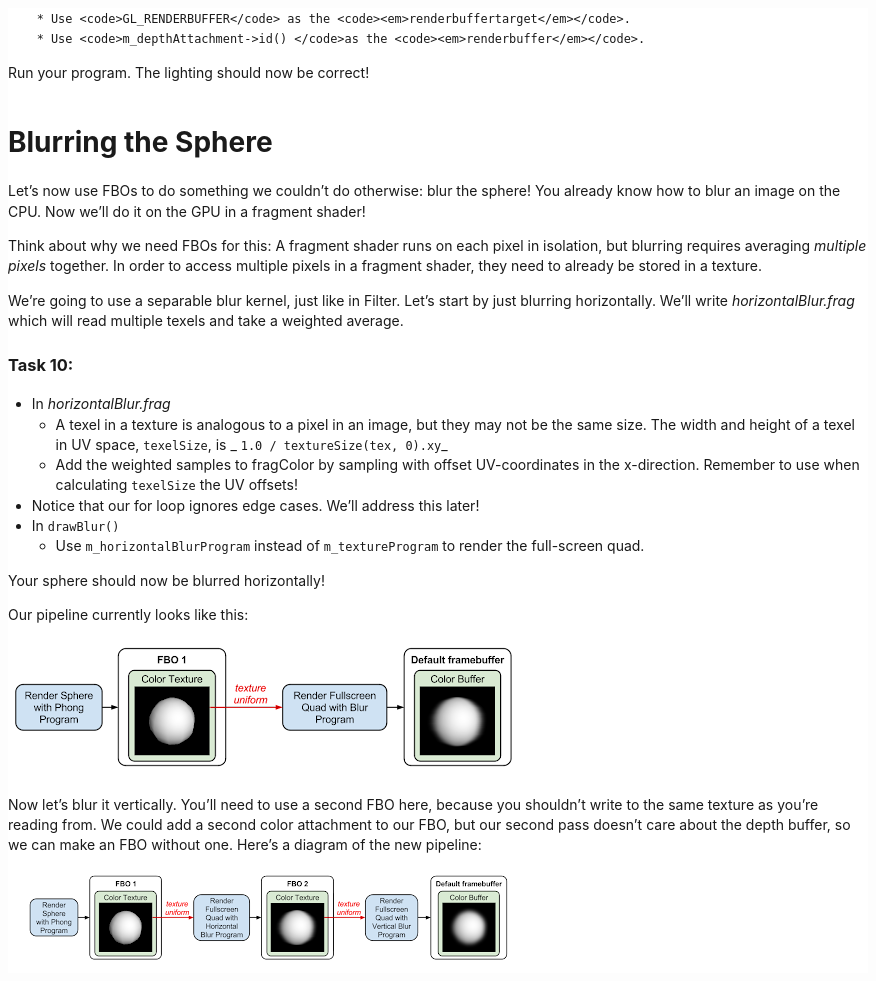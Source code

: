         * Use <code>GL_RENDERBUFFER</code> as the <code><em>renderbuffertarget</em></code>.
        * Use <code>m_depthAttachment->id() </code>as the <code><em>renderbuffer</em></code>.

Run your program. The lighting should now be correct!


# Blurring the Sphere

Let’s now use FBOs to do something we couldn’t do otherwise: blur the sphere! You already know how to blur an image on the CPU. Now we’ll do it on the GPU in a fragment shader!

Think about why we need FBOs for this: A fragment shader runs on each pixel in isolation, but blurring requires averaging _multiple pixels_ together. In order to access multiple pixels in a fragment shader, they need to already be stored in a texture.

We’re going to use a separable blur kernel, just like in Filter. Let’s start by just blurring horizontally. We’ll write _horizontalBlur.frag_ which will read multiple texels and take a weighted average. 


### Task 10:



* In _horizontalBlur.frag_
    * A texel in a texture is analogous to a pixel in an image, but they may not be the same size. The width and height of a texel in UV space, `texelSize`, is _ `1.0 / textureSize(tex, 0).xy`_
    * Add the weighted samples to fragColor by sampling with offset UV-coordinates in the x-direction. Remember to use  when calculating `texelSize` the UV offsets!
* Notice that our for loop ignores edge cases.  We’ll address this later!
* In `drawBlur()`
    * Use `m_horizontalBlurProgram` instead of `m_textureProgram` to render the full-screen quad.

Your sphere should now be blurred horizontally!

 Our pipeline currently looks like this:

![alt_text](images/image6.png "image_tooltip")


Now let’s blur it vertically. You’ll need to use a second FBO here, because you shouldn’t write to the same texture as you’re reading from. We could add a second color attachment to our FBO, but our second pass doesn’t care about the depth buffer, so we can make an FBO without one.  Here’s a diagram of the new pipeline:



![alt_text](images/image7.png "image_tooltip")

+++

| EXERCISE DIRECTIONS |
Copy whichever lines in the listing above contain the word "write".

| RESULT OF THE TASK |
We’re going to use a separable blur kernel, just like in Filter. Let’s start by just blurring horizontally. We’ll write _horizontalBlur.frag_ which will read multiple texels and take a weighted average. 
Now let’s blur it vertically. You’ll need to use a second FBO here, because you shouldn’t write to the same texture as you’re reading from. We could add a second color attachment to our FBO, but our second pass doesn’t care about the depth buffer, so we can make an FBO without one.  Here’s a diagram of the new pipeline:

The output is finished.